DATASET EXCERPTS:
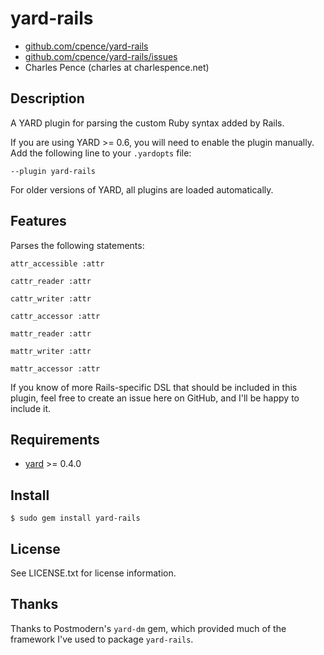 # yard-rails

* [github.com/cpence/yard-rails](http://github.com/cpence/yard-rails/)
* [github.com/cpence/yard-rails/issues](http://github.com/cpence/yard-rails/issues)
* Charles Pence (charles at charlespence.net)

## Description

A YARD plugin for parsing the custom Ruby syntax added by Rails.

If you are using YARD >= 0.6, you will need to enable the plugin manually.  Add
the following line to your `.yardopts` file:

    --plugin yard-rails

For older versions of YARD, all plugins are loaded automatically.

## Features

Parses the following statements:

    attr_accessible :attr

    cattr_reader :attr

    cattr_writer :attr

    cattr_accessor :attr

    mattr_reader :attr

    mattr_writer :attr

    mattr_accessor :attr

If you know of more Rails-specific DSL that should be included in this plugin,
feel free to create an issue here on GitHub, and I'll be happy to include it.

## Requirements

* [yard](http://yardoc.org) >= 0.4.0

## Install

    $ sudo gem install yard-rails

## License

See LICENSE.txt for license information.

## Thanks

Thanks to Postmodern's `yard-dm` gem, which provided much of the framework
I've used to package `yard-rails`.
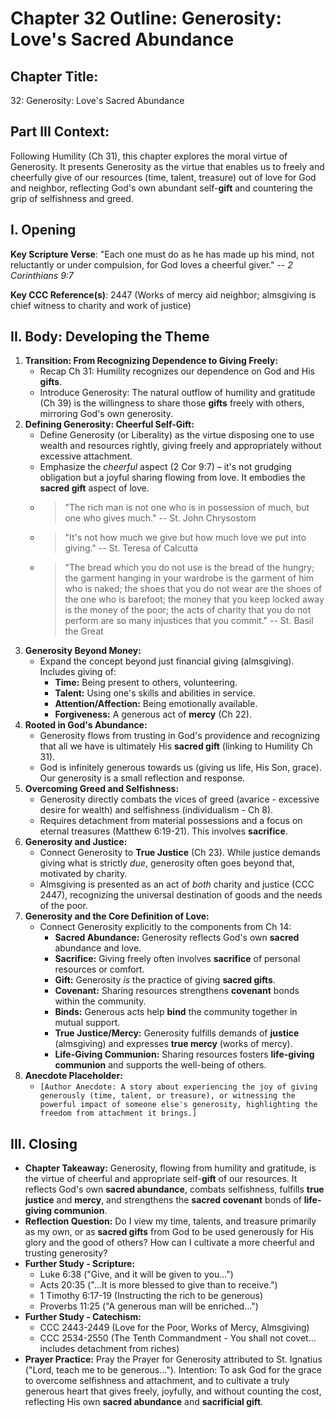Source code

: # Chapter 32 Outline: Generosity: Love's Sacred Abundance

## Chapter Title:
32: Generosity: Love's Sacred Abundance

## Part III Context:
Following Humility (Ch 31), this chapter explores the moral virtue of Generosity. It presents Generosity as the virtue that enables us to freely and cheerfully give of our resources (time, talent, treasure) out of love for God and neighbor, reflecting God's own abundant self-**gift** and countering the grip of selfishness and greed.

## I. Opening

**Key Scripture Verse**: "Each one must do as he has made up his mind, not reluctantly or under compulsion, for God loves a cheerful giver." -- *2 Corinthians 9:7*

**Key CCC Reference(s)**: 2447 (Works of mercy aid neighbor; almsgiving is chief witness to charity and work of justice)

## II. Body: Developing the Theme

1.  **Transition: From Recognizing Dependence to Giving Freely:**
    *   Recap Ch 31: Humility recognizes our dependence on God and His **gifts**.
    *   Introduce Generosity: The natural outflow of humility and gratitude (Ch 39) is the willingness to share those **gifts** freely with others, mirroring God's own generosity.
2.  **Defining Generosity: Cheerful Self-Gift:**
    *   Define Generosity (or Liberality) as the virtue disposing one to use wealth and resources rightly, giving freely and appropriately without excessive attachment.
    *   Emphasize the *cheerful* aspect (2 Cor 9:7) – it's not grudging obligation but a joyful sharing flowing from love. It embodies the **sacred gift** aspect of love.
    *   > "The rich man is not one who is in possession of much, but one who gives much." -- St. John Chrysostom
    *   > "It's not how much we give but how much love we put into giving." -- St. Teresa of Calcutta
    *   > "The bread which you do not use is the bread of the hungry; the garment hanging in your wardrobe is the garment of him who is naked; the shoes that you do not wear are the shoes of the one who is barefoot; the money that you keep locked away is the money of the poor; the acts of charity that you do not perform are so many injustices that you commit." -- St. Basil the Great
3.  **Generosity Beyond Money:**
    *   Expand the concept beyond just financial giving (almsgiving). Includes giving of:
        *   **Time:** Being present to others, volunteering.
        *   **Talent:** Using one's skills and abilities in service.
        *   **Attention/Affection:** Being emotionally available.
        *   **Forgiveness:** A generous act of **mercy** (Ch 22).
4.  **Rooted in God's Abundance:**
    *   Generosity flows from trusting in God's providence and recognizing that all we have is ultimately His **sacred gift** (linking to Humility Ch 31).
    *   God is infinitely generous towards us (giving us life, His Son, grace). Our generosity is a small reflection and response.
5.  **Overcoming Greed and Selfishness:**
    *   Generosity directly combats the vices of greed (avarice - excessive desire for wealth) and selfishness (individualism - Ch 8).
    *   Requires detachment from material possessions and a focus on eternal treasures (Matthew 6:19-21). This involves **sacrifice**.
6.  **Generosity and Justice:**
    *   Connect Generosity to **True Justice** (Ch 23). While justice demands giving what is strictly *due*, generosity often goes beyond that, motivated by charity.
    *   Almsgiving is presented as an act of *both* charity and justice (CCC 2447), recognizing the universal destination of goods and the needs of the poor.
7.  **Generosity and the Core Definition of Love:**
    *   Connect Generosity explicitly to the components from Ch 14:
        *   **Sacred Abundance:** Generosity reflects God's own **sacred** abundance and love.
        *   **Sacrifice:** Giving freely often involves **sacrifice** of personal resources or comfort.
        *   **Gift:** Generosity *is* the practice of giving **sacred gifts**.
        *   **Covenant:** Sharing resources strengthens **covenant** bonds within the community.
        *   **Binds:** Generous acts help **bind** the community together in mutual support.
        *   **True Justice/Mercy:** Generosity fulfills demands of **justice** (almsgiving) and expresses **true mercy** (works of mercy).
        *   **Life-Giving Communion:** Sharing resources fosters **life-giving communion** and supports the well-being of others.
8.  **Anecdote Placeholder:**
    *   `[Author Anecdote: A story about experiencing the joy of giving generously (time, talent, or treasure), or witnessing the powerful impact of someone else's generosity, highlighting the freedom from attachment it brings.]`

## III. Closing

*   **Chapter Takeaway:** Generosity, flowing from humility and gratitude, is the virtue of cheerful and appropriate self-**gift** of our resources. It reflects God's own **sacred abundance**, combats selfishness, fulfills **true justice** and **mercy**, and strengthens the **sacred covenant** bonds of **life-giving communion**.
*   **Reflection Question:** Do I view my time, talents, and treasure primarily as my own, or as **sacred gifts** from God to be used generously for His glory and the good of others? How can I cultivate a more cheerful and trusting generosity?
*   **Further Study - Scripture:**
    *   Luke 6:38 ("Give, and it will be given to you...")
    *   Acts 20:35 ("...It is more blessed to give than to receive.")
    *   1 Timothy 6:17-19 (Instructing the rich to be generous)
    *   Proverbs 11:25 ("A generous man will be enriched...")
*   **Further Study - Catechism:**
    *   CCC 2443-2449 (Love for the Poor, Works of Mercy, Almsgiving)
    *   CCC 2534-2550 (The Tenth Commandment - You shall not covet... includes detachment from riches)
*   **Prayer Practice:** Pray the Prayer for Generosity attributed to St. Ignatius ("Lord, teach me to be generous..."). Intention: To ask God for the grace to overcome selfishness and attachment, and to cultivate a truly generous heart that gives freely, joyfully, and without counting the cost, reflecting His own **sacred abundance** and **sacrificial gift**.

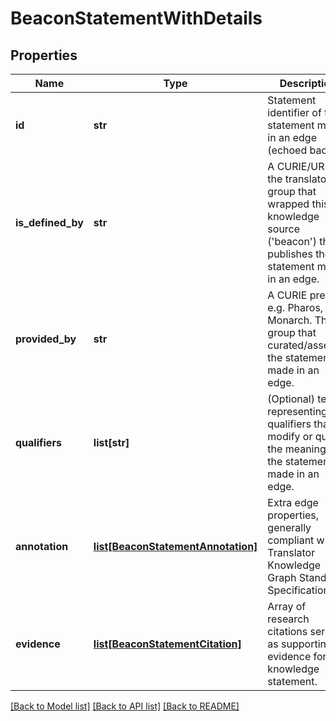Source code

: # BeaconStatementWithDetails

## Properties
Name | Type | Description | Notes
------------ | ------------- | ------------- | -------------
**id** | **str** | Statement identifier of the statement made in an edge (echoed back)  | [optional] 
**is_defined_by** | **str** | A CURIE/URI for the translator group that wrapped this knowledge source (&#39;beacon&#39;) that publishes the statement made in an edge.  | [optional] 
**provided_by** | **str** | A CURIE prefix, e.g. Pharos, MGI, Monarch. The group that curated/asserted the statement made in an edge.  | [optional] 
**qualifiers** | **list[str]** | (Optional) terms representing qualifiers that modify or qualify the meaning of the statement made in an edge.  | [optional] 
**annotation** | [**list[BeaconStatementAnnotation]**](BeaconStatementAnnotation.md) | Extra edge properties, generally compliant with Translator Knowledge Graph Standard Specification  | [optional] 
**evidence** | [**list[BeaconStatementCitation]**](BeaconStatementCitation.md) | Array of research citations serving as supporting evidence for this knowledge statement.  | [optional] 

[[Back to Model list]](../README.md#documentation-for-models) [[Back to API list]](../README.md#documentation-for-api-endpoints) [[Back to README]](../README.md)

REQUIRED WORK:
Apart from the pictures, every line above must be printed exactly.

THE COMPLETED TASK:
 # yard-rails

* [github.com/cpence/yard-rails](http://github.com/cpence/yard-rails/)
* [github.com/cpence/yard-rails/issues](http://github.com/cpence/yard-rails/issues)
* Charles Pence (charles at charlespence.net)

## Description

A YARD plugin for parsing the custom Ruby syntax added by Rails.

If you are using YARD >= 0.6, you will need to enable the plugin manually.  Add
the following line to your `.yardopts` file:

    --plugin yard-rails

For older versions of YARD, all plugins are loaded automatically.

## Features

Parses the following statements:

    attr_accessible :attr

    cattr_reader :attr

    cattr_writer :attr

    cattr_accessor :attr

    mattr_reader :attr

    mattr_writer :attr

    mattr_accessor :attr

If you know of more Rails-specific DSL that should be included in this plugin,
feel free to create an issue here on GitHub, and I'll be happy to include it.

## Requirements

* [yard](http://yardoc.org) >= 0.4.0

## Install

    $ sudo gem install yard-rails

## License

See LICENSE.txt for license information.

## Thanks

Thanks to Postmodern's `yard-dm` gem, which provided much of the framework
I've used to package `yard-rails`.
Source code

: # Chapter 32 Outline: Generosity: Love's Sacred Abundance

## Chapter Title:
32: Generosity: Love's Sacred Abundance

## Part III Context:
Following Humility (Ch 31), this chapter explores the moral virtue of Generosity. It presents Generosity as the virtue that enables us to freely and cheerfully give of our resources (time, talent, treasure) out of love for God and neighbor, reflecting God's own abundant self-**gift** and countering the grip of selfishness and greed.

## I. Opening

**Key Scripture Verse**: "Each one must do as he has made up his mind, not reluctantly or under compulsion, for God loves a cheerful giver." -- *2 Corinthians 9:7*

**Key CCC Reference(s)**: 2447 (Works of mercy aid neighbor; almsgiving is chief witness to charity and work of justice)

## II. Body: Developing the Theme

1.  **Transition: From Recognizing Dependence to Giving Freely:**
    *   Recap Ch 31: Humility recognizes our dependence on God and His **gifts**.
    *   Introduce Generosity: The natural outflow of humility and gratitude (Ch 39) is the willingness to share those **gifts** freely with others, mirroring God's own generosity.
2.  **Defining Generosity: Cheerful Self-Gift:**
    *   Define Generosity (or Liberality) as the virtue disposing one to use wealth and resources rightly, giving freely and appropriately without excessive attachment.
    *   Emphasize the *cheerful* aspect (2 Cor 9:7) – it's not grudging obligation but a joyful sharing flowing from love. It embodies the **sacred gift** aspect of love.
    *   > "The rich man is not one who is in possession of much, but one who gives much." -- St. John Chrysostom
    *   > "It's not how much we give but how much love we put into giving." -- St. Teresa of Calcutta
    *   > "The bread which you do not use is the bread of the hungry; the garment hanging in your wardrobe is the garment of him who is naked; the shoes that you do not wear are the shoes of the one who is barefoot; the money that you keep locked away is the money of the poor; the acts of charity that you do not perform are so many injustices that you commit." -- St. Basil the Great
3.  **Generosity Beyond Money:**
    *   Expand the concept beyond just financial giving (almsgiving). Includes giving of:
        *   **Time:** Being present to others, volunteering.
        *   **Talent:** Using one's skills and abilities in service.
        *   **Attention/Affection:** Being emotionally available.
        *   **Forgiveness:** A generous act of **mercy** (Ch 22).
4.  **Rooted in God's Abundance:**
    *   Generosity flows from trusting in God's providence and recognizing that all we have is ultimately His **sacred gift** (linking to Humility Ch 31).
    *   God is infinitely generous towards us (giving us life, His Son, grace). Our generosity is a small reflection and response.
5.  **Overcoming Greed and Selfishness:**
    *   Generosity directly combats the vices of greed (avarice - excessive desire for wealth) and selfishness (individualism - Ch 8).
    *   Requires detachment from material possessions and a focus on eternal treasures (Matthew 6:19-21). This involves **sacrifice**.
6.  **Generosity and Justice:**
    *   Connect Generosity to **True Justice** (Ch 23). While justice demands giving what is strictly *due*, generosity often goes beyond that, motivated by charity.
    *   Almsgiving is presented as an act of *both* charity and justice (CCC 2447), recognizing the universal destination of goods and the needs of the poor.
7.  **Generosity and the Core Definition of Love:**
    *   Connect Generosity explicitly to the components from Ch 14:
        *   **Sacred Abundance:** Generosity reflects God's own **sacred** abundance and love.
        *   **Sacrifice:** Giving freely often involves **sacrifice** of personal resources or comfort.
        *   **Gift:** Generosity *is* the practice of giving **sacred gifts**.
        *   **Covenant:** Sharing resources strengthens **covenant** bonds within the community.
        *   **Binds:** Generous acts help **bind** the community together in mutual support.
        *   **True Justice/Mercy:** Generosity fulfills demands of **justice** (almsgiving) and expresses **true mercy** (works of mercy).
        *   **Life-Giving Communion:** Sharing resources fosters **life-giving communion** and supports the well-being of others.
8.  **Anecdote Placeholder:**
    *   `[Author Anecdote: A story about experiencing the joy of giving generously (time, talent, or treasure), or witnessing the powerful impact of someone else's generosity, highlighting the freedom from attachment it brings.]`

## III. Closing

*   **Chapter Takeaway:** Generosity, flowing from humility and gratitude, is the virtue of cheerful and appropriate self-**gift** of our resources. It reflects God's own **sacred abundance**, combats selfishness, fulfills **true justice** and **mercy**, and strengthens the **sacred covenant** bonds of **life-giving communion**.
*   **Reflection Question:** Do I view my time, talents, and treasure primarily as my own, or as **sacred gifts** from God to be used generously for His glory and the good of others? How can I cultivate a more cheerful and trusting generosity?
*   **Further Study - Scripture:**
    *   Luke 6:38 ("Give, and it will be given to you...")
    *   Acts 20:35 ("...It is more blessed to give than to receive.")
    *   1 Timothy 6:17-19 (Instructing the rich to be generous)
    *   Proverbs 11:25 ("A generous man will be enriched...")
*   **Further Study - Catechism:**
    *   CCC 2443-2449 (Love for the Poor, Works of Mercy, Almsgiving)
    *   CCC 2534-2550 (The Tenth Commandment - You shall not covet... includes detachment from riches)
*   **Prayer Practice:** Pray the Prayer for Generosity attributed to St. Ignatius ("Lord, teach me to be generous..."). Intention: To ask God for the grace to overcome selfishness and attachment, and to cultivate a truly generous heart that gives freely, joyfully, and without counting the cost, reflecting His own **sacred abundance** and **sacrificial gift**.

Source code

: # BeaconStatementWithDetails

## Properties
Name | Type | Description | Notes
------------ | ------------- | ------------- | -------------
**id** | **str** | Statement identifier of the statement made in an edge (echoed back)  | [optional] 
**is_defined_by** | **str** | A CURIE/URI for the translator group that wrapped this knowledge source (&#39;beacon&#39;) that publishes the statement made in an edge.  | [optional] 
**provided_by** | **str** | A CURIE prefix, e.g. Pharos, MGI, Monarch. The group that curated/asserted the statement made in an edge.  | [optional] 
**qualifiers** | **list[str]** | (Optional) terms representing qualifiers that modify or qualify the meaning of the statement made in an edge.  | [optional] 
**annotation** | [**list[BeaconStatementAnnotation]**](BeaconStatementAnnotation.md) | Extra edge properties, generally compliant with Translator Knowledge Graph Standard Specification  | [optional] 
**evidence** | [**list[BeaconStatementCitation]**](BeaconStatementCitation.md) | Array of research citations serving as supporting evidence for this knowledge statement.  | [optional] 

[[Back to Model list]](../README.md#documentation-for-models) [[Back to API list]](../README.md#documentation-for-api-endpoints) [[Back to README]](../README.md)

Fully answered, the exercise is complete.